WHAT IS NEEDED | Verbatim output required. Print the data in full.

RECORDS PROVIDED section start

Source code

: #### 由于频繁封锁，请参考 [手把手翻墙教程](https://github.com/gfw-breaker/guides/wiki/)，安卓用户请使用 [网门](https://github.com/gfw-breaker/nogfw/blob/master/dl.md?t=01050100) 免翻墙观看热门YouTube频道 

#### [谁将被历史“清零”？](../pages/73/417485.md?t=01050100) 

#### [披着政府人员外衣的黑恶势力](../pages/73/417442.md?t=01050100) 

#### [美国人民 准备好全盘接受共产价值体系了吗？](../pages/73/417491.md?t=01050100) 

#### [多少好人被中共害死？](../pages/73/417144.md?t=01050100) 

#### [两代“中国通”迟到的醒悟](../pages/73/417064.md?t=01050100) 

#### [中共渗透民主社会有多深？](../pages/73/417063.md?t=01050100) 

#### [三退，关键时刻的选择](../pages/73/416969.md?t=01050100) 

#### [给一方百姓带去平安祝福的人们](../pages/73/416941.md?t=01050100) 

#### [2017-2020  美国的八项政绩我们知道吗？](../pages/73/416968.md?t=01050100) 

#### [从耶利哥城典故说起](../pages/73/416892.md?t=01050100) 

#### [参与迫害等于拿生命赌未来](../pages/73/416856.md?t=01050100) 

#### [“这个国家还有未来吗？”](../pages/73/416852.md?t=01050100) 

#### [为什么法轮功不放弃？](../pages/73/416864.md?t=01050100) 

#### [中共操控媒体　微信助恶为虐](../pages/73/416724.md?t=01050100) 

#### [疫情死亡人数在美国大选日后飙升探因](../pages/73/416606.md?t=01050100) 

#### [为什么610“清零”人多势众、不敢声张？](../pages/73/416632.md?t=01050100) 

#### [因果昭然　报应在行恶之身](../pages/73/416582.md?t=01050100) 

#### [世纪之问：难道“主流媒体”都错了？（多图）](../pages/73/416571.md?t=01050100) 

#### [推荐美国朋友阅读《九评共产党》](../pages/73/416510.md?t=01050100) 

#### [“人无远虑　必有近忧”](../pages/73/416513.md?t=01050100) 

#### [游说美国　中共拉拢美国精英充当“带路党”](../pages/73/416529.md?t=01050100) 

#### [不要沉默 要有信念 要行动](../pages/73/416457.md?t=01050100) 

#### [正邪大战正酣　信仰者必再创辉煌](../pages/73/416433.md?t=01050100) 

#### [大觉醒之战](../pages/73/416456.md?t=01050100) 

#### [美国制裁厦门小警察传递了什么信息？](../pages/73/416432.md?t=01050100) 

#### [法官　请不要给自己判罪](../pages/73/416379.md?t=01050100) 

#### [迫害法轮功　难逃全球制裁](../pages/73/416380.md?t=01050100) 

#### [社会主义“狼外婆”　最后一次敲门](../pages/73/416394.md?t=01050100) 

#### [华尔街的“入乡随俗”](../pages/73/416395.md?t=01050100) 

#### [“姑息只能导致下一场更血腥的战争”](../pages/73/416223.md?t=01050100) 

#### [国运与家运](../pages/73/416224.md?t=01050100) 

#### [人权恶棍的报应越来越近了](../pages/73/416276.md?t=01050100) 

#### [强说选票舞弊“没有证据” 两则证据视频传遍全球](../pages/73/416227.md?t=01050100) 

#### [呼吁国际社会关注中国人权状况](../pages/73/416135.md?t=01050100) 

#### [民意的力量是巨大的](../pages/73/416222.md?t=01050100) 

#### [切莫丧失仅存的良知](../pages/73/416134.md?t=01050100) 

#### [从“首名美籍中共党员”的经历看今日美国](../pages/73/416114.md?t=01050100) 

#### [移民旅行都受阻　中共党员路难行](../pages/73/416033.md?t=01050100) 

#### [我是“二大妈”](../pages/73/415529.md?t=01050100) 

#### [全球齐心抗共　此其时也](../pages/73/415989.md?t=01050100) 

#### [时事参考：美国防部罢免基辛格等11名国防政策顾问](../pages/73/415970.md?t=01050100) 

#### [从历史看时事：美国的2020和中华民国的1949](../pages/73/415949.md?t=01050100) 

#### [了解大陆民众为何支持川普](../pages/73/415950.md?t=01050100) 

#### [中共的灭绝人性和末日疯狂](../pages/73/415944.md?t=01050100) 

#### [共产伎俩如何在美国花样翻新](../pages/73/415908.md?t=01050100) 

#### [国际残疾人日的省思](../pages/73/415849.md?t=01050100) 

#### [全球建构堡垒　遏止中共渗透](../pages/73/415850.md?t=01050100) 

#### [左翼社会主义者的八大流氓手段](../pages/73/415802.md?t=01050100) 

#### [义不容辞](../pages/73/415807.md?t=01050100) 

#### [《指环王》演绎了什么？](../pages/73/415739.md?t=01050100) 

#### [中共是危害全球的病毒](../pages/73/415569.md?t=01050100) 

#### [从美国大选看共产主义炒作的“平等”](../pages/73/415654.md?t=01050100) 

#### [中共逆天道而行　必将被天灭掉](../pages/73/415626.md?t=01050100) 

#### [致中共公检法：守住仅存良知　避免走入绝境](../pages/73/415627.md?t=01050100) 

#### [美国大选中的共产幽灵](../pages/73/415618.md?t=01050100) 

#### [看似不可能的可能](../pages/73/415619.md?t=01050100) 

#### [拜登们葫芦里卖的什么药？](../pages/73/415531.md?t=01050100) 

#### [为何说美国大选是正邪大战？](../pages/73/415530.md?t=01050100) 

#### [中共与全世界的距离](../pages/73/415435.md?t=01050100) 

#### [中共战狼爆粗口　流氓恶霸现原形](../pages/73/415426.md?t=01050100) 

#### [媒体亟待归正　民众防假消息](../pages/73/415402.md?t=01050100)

RECORDS PROVIDED section end

TASK SOLUTION |
Source code

: #### 由于频繁封锁，请参考 [手把手翻墙教程](https://github.com/gfw-breaker/guides/wiki/)，安卓用户请使用 [网门](https://github.com/gfw-breaker/nogfw/blob/master/dl.md?t=01050100) 免翻墙观看热门YouTube频道 

#### [谁将被历史“清零”？](../pages/73/417485.md?t=01050100) 

#### [披着政府人员外衣的黑恶势力](../pages/73/417442.md?t=01050100) 

#### [美国人民 准备好全盘接受共产价值体系了吗？](../pages/73/417491.md?t=01050100) 

#### [多少好人被中共害死？](../pages/73/417144.md?t=01050100) 

#### [两代“中国通”迟到的醒悟](../pages/73/417064.md?t=01050100) 

#### [中共渗透民主社会有多深？](../pages/73/417063.md?t=01050100) 

#### [三退，关键时刻的选择](../pages/73/416969.md?t=01050100) 

#### [给一方百姓带去平安祝福的人们](../pages/73/416941.md?t=01050100) 

#### [2017-2020  美国的八项政绩我们知道吗？](../pages/73/416968.md?t=01050100) 

#### [从耶利哥城典故说起](../pages/73/416892.md?t=01050100) 

#### [参与迫害等于拿生命赌未来](../pages/73/416856.md?t=01050100) 

#### [“这个国家还有未来吗？”](../pages/73/416852.md?t=01050100) 

#### [为什么法轮功不放弃？](../pages/73/416864.md?t=01050100) 

#### [中共操控媒体　微信助恶为虐](../pages/73/416724.md?t=01050100) 

#### [疫情死亡人数在美国大选日后飙升探因](../pages/73/416606.md?t=01050100) 

#### [为什么610“清零”人多势众、不敢声张？](../pages/73/416632.md?t=01050100) 

#### [因果昭然　报应在行恶之身](../pages/73/416582.md?t=01050100) 

#### [世纪之问：难道“主流媒体”都错了？（多图）](../pages/73/416571.md?t=01050100) 

#### [推荐美国朋友阅读《九评共产党》](../pages/73/416510.md?t=01050100) 

#### [“人无远虑　必有近忧”](../pages/73/416513.md?t=01050100) 

#### [游说美国　中共拉拢美国精英充当“带路党”](../pages/73/416529.md?t=01050100) 

#### [不要沉默 要有信念 要行动](../pages/73/416457.md?t=01050100) 

#### [正邪大战正酣　信仰者必再创辉煌](../pages/73/416433.md?t=01050100) 

#### [大觉醒之战](../pages/73/416456.md?t=01050100) 

#### [美国制裁厦门小警察传递了什么信息？](../pages/73/416432.md?t=01050100) 

#### [法官　请不要给自己判罪](../pages/73/416379.md?t=01050100) 

#### [迫害法轮功　难逃全球制裁](../pages/73/416380.md?t=01050100) 

#### [社会主义“狼外婆”　最后一次敲门](../pages/73/416394.md?t=01050100) 

#### [华尔街的“入乡随俗”](../pages/73/416395.md?t=01050100) 

#### [“姑息只能导致下一场更血腥的战争”](../pages/73/416223.md?t=01050100) 

#### [国运与家运](../pages/73/416224.md?t=01050100) 

#### [人权恶棍的报应越来越近了](../pages/73/416276.md?t=01050100) 

#### [强说选票舞弊“没有证据” 两则证据视频传遍全球](../pages/73/416227.md?t=01050100) 

#### [呼吁国际社会关注中国人权状况](../pages/73/416135.md?t=01050100) 

#### [民意的力量是巨大的](../pages/73/416222.md?t=01050100) 

#### [切莫丧失仅存的良知](../pages/73/416134.md?t=01050100) 

#### [从“首名美籍中共党员”的经历看今日美国](../pages/73/416114.md?t=01050100) 

#### [移民旅行都受阻　中共党员路难行](../pages/73/416033.md?t=01050100) 

#### [我是“二大妈”](../pages/73/415529.md?t=01050100) 

#### [全球齐心抗共　此其时也](../pages/73/415989.md?t=01050100) 

#### [时事参考：美国防部罢免基辛格等11名国防政策顾问](../pages/73/415970.md?t=01050100) 

#### [从历史看时事：美国的2020和中华民国的1949](../pages/73/415949.md?t=01050100) 

#### [了解大陆民众为何支持川普](../pages/73/415950.md?t=01050100) 

#### [中共的灭绝人性和末日疯狂](../pages/73/415944.md?t=01050100) 

#### [共产伎俩如何在美国花样翻新](../pages/73/415908.md?t=01050100) 

#### [国际残疾人日的省思](../pages/73/415849.md?t=01050100) 

#### [全球建构堡垒　遏止中共渗透](../pages/73/415850.md?t=01050100) 

#### [左翼社会主义者的八大流氓手段](../pages/73/415802.md?t=01050100) 

#### [义不容辞](../pages/73/415807.md?t=01050100) 

#### [《指环王》演绎了什么？](../pages/73/415739.md?t=01050100) 

#### [中共是危害全球的病毒](../pages/73/415569.md?t=01050100) 

#### [从美国大选看共产主义炒作的“平等”](../pages/73/415654.md?t=01050100) 

#### [中共逆天道而行　必将被天灭掉](../pages/73/415626.md?t=01050100) 

#### [致中共公检法：守住仅存良知　避免走入绝境](../pages/73/415627.md?t=01050100) 

#### [美国大选中的共产幽灵](../pages/73/415618.md?t=01050100) 

#### [看似不可能的可能](../pages/73/415619.md?t=01050100) 

#### [拜登们葫芦里卖的什么药？](../pages/73/415531.md?t=01050100) 

#### [为何说美国大选是正邪大战？](../pages/73/415530.md?t=01050100) 

#### [中共与全世界的距离](../pages/73/415435.md?t=01050100) 

#### [中共战狼爆粗口　流氓恶霸现原形](../pages/73/415426.md?t=01050100) 

#### [媒体亟待归正　民众防假消息](../pages/73/415402.md?t=01050100)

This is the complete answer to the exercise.